L’autre passagère du véhicule partagé, une Tibétaine d’une trentaine d’année, ne se sent pas bien. Elle sort pour vomir puis retourne dans la voiture en attendant qu’on reparte.
J’observe au-loin une bergère qui accompagne un troupeau de yaks. Elle dévale la pente en courant, l’herbe est mouillée, elle tient un baton dans sa main, ses ruminants courent aussi, ils sont énormes.
Arrivés à Tagong, je retrouve la même chambre que j’avais occupé trois ans plus tôt. J’aime ces hasards. Madeleine a la chambre voisine. Cette fois-ci, luxe suprême : nous avons de l’eau dans les salles de bains. Courageux, je prends une douche de jour, sachant que ce soir je ne serai pas téméraire : il fera beaucoup trop froid.
Alors que nous sortons à la recherche d’un endroit pour manger, deux hélicoptères surgissent, dans un énorme vacarme, au-dessus de nos têtes. On me dit qu’ils surveillent la région depuis quelques jours. Je n’en saurai pas plus.
Nouveauté depuis mon dernier passage : un café a ouvert. Nous allons déguster cette boisson si rare en ces lieux sauvages. A la table derrière nous est installé un moine et sa fille. Je tente de les prendre en photo, mais le moine dans un éclat de rire me demande de m’abstenir.
Nous visitons le monastère principal. Ce monastère aurait été bati en l’honneur du passage de la princesse chinoise Wengcheng qui s’en allait à Lhassa marier Songtsen Gampo, roi tu Tibet au VIème siècle. Le lieu habrite une réplique de la statue sacrée Sakyamuni de Lhassa.

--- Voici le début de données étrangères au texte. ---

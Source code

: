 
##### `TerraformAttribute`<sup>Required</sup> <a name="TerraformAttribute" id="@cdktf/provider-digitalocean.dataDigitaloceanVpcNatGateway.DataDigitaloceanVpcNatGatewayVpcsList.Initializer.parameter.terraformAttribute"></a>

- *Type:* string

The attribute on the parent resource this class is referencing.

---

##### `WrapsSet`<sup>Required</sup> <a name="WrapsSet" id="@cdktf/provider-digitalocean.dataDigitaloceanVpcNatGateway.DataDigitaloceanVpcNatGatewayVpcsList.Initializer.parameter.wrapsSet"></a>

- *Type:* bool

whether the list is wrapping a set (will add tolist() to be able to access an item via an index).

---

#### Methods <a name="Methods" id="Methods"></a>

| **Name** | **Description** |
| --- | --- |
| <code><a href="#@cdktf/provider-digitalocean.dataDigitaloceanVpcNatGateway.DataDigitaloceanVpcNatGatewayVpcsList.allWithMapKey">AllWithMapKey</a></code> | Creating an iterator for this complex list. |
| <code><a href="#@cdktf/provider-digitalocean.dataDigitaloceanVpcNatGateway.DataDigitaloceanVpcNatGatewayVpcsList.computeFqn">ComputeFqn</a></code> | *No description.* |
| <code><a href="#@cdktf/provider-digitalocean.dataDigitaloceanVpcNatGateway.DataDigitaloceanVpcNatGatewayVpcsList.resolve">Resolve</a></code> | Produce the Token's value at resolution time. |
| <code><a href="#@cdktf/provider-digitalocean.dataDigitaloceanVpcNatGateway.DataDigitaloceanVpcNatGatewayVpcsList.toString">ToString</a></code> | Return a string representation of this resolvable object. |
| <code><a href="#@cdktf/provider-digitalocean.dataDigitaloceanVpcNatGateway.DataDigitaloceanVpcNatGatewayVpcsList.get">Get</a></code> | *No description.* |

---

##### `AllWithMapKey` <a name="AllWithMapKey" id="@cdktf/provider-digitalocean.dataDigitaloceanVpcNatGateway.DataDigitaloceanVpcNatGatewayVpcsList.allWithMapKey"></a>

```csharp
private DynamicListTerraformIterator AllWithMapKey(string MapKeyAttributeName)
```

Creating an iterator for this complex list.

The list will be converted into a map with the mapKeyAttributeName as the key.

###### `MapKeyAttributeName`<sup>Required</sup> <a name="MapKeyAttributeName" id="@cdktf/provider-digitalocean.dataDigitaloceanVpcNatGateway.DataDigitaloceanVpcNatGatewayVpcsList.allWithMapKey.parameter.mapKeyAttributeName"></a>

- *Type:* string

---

Au monastère, nous croisons un Rimpoche (Lama réincarné) venu d’Inde. Il voyage avec sa femme, sa fille, quatre moines, et une femme américaine qui fait partie de ses disciples depuis plusieurs années. Ils font le pèlerinage ensemble dans une belle voiture. Le Rimpoche est d’une grande gentillesse. Madeleine lui demande si il est d’usage que les visiteurs étrangers assistent aux offices. Comme il ne sait pas nous répondre (chaque monastère a ses propres règles), il se renseigne et nous donne les horaires.
J’observe un groupe de chinois qui gravite autour d’un guide agitant un petit drapeau à l’écusson de son agence de voyage. Une femme est en larmes. Elle tombe par terre. Cris et lamentations. Elle ne supporte pas l’altitude. Une autre chinoise, qui parle anglais, nous conseille d’aller faire le tour des moulins à prières. « Ca apporte la bonne chance » ajoute-t-elle avec des yeux qui pétillent.

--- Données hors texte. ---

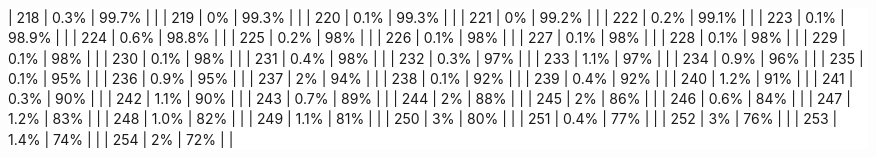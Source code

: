 | 218 | 0.3% | 99.7% |  |
| 219 | 0% | 99.3% |  |
| 220 | 0.1% | 99.3% |  |
| 221 | 0% | 99.2% |  |
| 222 | 0.2% | 99.1% |  |
| 223 | 0.1% | 98.9% |  |
| 224 | 0.6% | 98.8% |  |
| 225 | 0.2% | 98% |  |
| 226 | 0.1% | 98% |  |
| 227 | 0.1% | 98% |  |
| 228 | 0.1% | 98% |  |
| 229 | 0.1% | 98% |  |
| 230 | 0.1% | 98% |  |
| 231 | 0.4% | 98% |  |
| 232 | 0.3% | 97% |  |
| 233 | 1.1% | 97% |  |
| 234 | 0.9% | 96% |  |
| 235 | 0.1% | 95% |  |
| 236 | 0.9% | 95% |  |
| 237 | 2% | 94% |  |
| 238 | 0.1% | 92% |  |
| 239 | 0.4% | 92% |  |
| 240 | 1.2% | 91% |  |
| 241 | 0.3% | 90% |  |
| 242 | 1.1% | 90% |  |
| 243 | 0.7% | 89% |  |
| 244 | 2% | 88% |  |
| 245 | 2% | 86% |  |
| 246 | 0.6% | 84% |  |
| 247 | 1.2% | 83% |  |
| 248 | 1.0% | 82% |  |
| 249 | 1.1% | 81% |  |
| 250 | 3% | 80% |  |
| 251 | 0.4% | 77% |  |
| 252 | 3% | 76% |  |
| 253 | 1.4% | 74% |  |
| 254 | 2% | 72% |  |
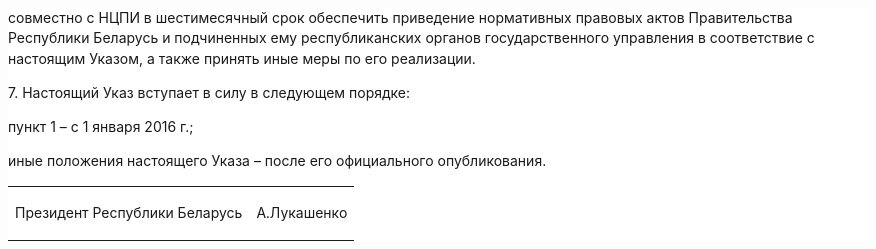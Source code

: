 <p>совместно с НЦПИ в шестимесячный срок обеспечить приведение нормативных правовых актов Правительства Республики Беларусь и подчиненных ему республиканских органов государственного управления в соответствие с настоящим Указом, а также принять иные меры по его реализации.</p>
<p>7. Настоящий Указ вступает в силу в следующем порядке:</p>
<p>пункт 1 – с 1 января 2016 г.;</p>
<p>иные положения настоящего Указа – после его официального опубликования.</p>
<p></p>
<table><tr>
<td><p>Президент Республики Беларусь</p></td>
<td><p>А.Лукашенко</p></td>
</tr></table>
<p></p>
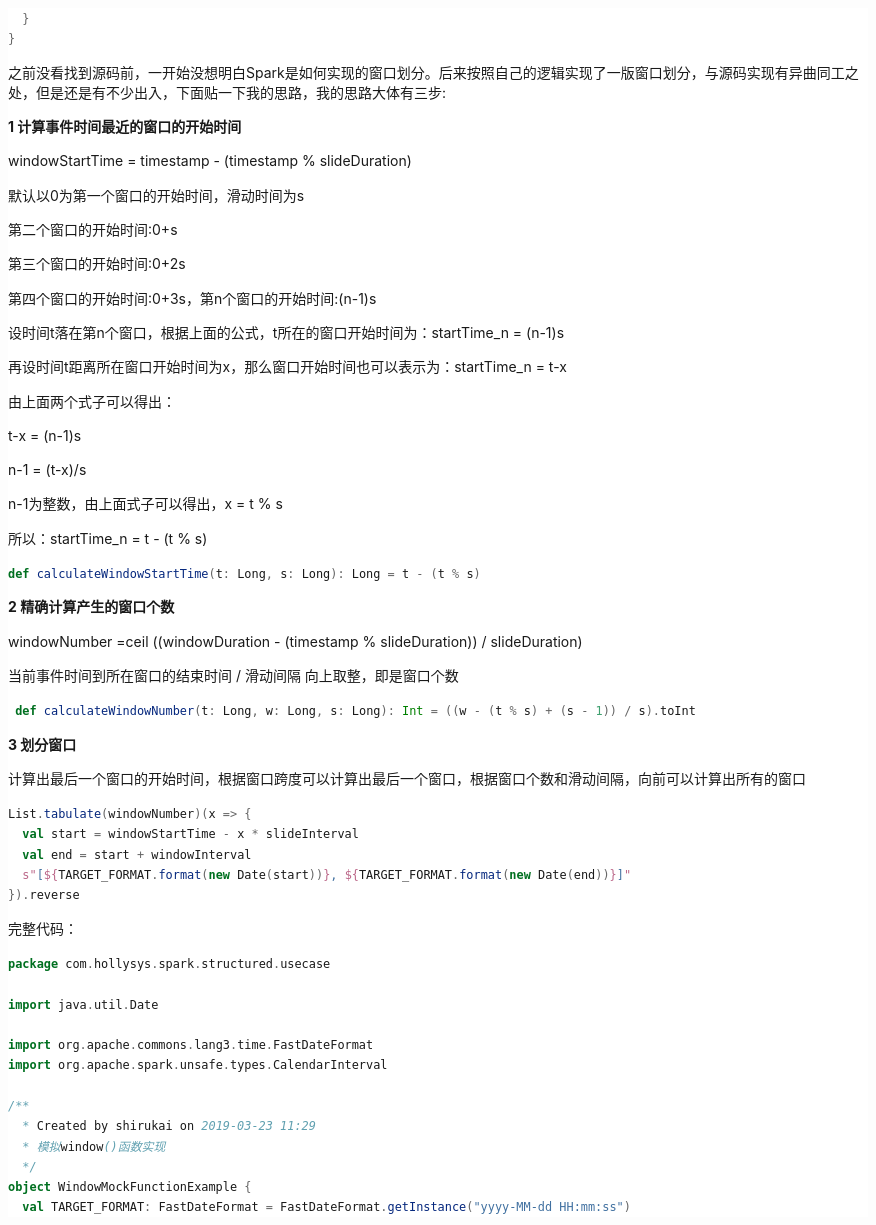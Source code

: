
 ```scala
  }
}
```

之前没看找到源码前，一开始没想明白Spark是如何实现的窗口划分。后来按照自己的逻辑实现了一版窗口划分，与源码实现有异曲同工之处，但是还是有不少出入，下面贴一下我的思路，我的思路大体有三步:

**1 计算事件时间最近的窗口的开始时间**

windowStartTime = timestamp - (timestamp % slideDuration)

默认以0为第一个窗口的开始时间，滑动时间为s

第二个窗口的开始时间:0+s

第三个窗口的开始时间:0+2s

第四个窗口的开始时间:0+3s，第n个窗口的开始时间:(n-1)s

设时间t落在第n个窗口，根据上面的公式，t所在的窗口开始时间为：startTime_n = (n-1)s

再设时间t距离所在窗口开始时间为x，那么窗口开始时间也可以表示为：startTime_n = t-x

由上面两个式子可以得出：

t-x = (n-1)s

n-1 = (t-x)/s

n-1为整数，由上面式子可以得出，x = t % s

所以：startTime_n = t - (t % s)

```scala
def calculateWindowStartTime(t: Long, s: Long): Long = t - (t % s)
```

**2 精确计算产生的窗口个数**

windowNumber =ceil ((windowDuration - (timestamp % slideDuration)) / slideDuration) 

当前事件时间到所在窗口的结束时间 / 滑动间隔 向上取整，即是窗口个数

```scala
 def calculateWindowNumber(t: Long, w: Long, s: Long): Int = ((w - (t % s) + (s - 1)) / s).toInt
```

**3 划分窗口**

计算出最后一个窗口的开始时间，根据窗口跨度可以计算出最后一个窗口，根据窗口个数和滑动间隔，向前可以计算出所有的窗口

```scala
List.tabulate(windowNumber)(x => {
  val start = windowStartTime - x * slideInterval
  val end = start + windowInterval
  s"[${TARGET_FORMAT.format(new Date(start))}, ${TARGET_FORMAT.format(new Date(end))}]"
}).reverse
```

完整代码：

```scala
package com.hollysys.spark.structured.usecase

import java.util.Date

import org.apache.commons.lang3.time.FastDateFormat
import org.apache.spark.unsafe.types.CalendarInterval

/**
  * Created by shirukai on 2019-03-23 11:29
  * 模拟window()函数实现
  */
object WindowMockFunctionExample {
  val TARGET_FORMAT: FastDateFormat = FastDateFormat.getInstance("yyyy-MM-dd HH:mm:ss")

```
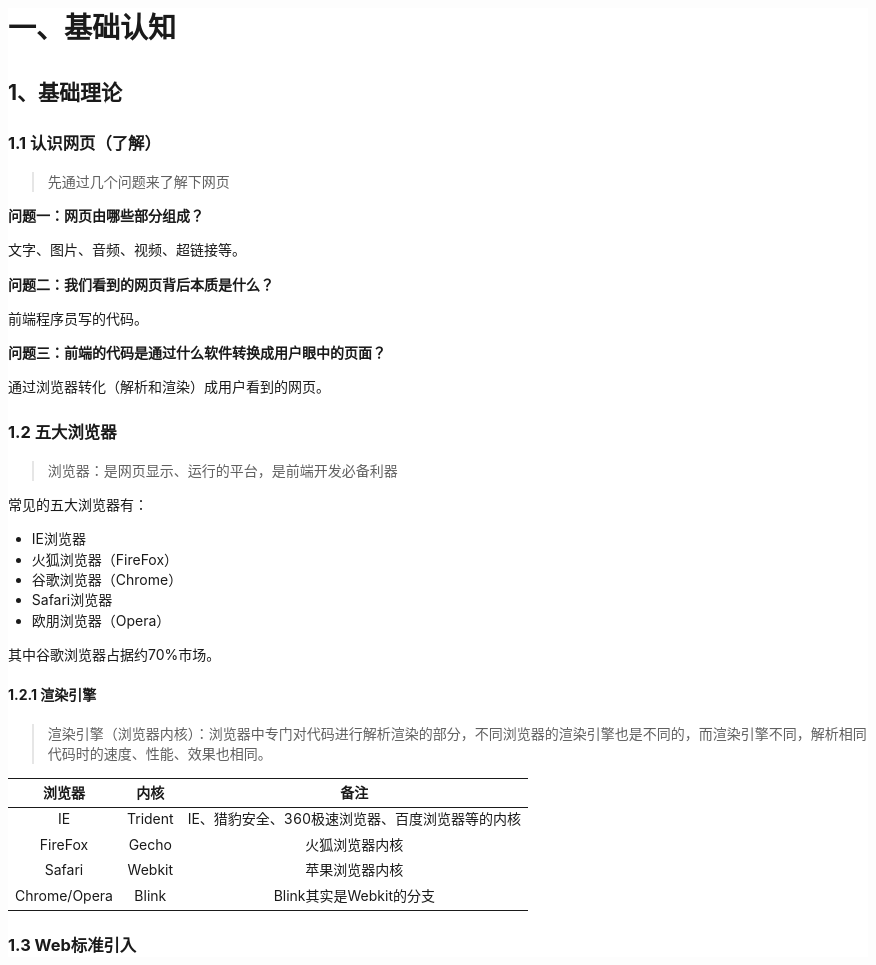 # 一、基础认知

## 1、基础理论

### 1.1 认识网页（了解）

> 先通过几个问题来了解下网页

**问题一：网页由哪些部分组成？**

文字、图片、音频、视频、超链接等。



**问题二：我们看到的网页背后本质是什么？**

前端程序员写的代码。



**问题三：前端的代码是通过什么软件转换成用户眼中的页面？**

通过浏览器转化（解析和渲染）成用户看到的网页。



### 1.2 五大浏览器

> 浏览器：是网页显示、运行的平台，是前端开发必备利器

常见的五大浏览器有：

- IE浏览器
- 火狐浏览器（FireFox）
- 谷歌浏览器（Chrome）
- Safari浏览器
- 欧朋浏览器（Opera）

其中谷歌浏览器占据约70%市场。



#### 1.2.1 渲染引擎

> 渲染引擎（浏览器内核）：浏览器中专门对代码进行解析渲染的部分，不同浏览器的渲染引擎也是不同的，而渲染引擎不同，解析相同代码时的速度、性能、效果也相同。

|    浏览器    |  内核   |                      备注                       |
| :----------: | :-----: | :---------------------------------------------: |
|      IE      | Trident | IE、猎豹安全、360极速浏览器、百度浏览器等的内核 |
|   FireFox    |  Gecho  |                 火狐浏览器内核                  |
|    Safari    | Webkit  |                 苹果浏览器内核                  |
| Chrome/Opera |  Blink  |             Blink其实是Webkit的分支             |



### 1.3 Web标准引入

Le soir, je mets un seat-shirt mais je reste en sandallettes. Panne générale d’électricité, nous mangeons à la lueur des bougies.
Une femme tibétaine m’explique que c’est bien que je baragouine quelques mots de chinois, mais que ce serait beaucoup mieux si je parlais tibétain. Elle m’apprend quelques expressions, j’aurai tout oublié demain matin.

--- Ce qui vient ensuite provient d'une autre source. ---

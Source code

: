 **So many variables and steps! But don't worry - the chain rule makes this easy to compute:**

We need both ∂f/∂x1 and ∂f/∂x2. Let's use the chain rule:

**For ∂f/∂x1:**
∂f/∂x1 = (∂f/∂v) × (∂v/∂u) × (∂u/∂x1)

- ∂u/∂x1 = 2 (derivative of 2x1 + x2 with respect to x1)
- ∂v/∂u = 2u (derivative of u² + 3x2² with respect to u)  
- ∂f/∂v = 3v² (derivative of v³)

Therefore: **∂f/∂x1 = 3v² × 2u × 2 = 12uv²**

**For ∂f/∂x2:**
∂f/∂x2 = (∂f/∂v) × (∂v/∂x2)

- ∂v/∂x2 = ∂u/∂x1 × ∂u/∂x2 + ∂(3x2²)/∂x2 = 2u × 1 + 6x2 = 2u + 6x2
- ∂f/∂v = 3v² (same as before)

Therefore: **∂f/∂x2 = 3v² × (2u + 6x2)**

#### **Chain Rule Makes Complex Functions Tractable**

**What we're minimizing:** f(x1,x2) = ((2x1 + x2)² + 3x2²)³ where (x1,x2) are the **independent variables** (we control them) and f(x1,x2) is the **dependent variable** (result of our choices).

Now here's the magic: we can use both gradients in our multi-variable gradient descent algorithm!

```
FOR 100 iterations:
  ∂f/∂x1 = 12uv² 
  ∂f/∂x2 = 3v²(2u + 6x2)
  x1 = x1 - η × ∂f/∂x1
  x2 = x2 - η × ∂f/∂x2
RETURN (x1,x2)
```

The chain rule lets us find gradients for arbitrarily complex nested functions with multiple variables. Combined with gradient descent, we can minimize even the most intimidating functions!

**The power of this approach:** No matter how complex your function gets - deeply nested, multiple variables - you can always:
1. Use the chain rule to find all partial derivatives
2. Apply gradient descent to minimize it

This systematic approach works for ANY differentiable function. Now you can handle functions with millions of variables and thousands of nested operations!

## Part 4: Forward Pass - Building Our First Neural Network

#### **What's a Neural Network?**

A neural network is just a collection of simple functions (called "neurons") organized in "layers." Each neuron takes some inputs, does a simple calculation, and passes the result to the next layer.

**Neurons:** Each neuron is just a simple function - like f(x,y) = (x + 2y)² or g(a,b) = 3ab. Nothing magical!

La troisième chambre est occupée par un couple de chinois. Ils voyagent avec leur chien. La nuit sera difficile. Le chien chinois, attaché devant la chambre, passe la nuit à «discuter» bruyamment avec le massif berger tibétain qui habite dans le jardin. La femme qui tient la maison d’hôte me dit en rigolant que les disputes culturelles entre chinois et tibétains font partie du quotidien.
Le 29 juillet 2014, matinée au monastère
Je suis réveillé à six heures. Je ne me sens pas trop bien. Le sentiment d’être coupé du monde me pèse. Hier je n’ai pas trouvé de wifi pour me connecter. Je descends au monastère.
Un jeune chinois s’apprête à entrer dans la partie la plus sainte, là où se trouve la réplique du Bouddha de Lhassa. Il demande la permission à un moine, il entre, je le suis. Un groupe de femmes est en prières. Devant l’image sainte, le jeune chinois tente de copier la même gymnastique rituelle de génufléxions et d’applatissements que le groupe de femmes. Pour ma part, je n’essaie même pas, il est beaucoup trop tôt pour faire du sport.
Les moines sortent de tous les batiments, ils rejoingnent la salle principale pour la prière. Je vais m’asseoir par terre tout au fond, cette fois c’est le chinois qui me suit.
Les jeunes novices servent le thé et le fromage de yak aux moines qui sont installés sur des sortes de petites estrades. Les moines portent un chapeau jaune. Les jeunes vont ensuite placer de nouveaux étandards sur les colonnes. Ils utilisent de très longues perches, c’est très haut de plafond. La récitation des textes commence. … Dix minutes plus tard, le silence est revenu et tout le monde se met à manger et à boire. Puis c’est le moment de chanter. Grosse cacophonie. Retour (bienvenu) du silence. Il a dû se passer quelque chose, un moine retire sa capuche jaune, se lève et va gifler un novice. Il se saisit d’un bol et veut le frapper. Le jeune esquive et s’enfuit. Le moine assis sur le plus haut des plots observe toute la scène mais ne dit rien.
Je plonge en médiatation sur les principes de non-violence dans l’éducation.
Nous passons une nouvelle journée à nous promener autour de Tagong. Madeleine a de fortes migraines.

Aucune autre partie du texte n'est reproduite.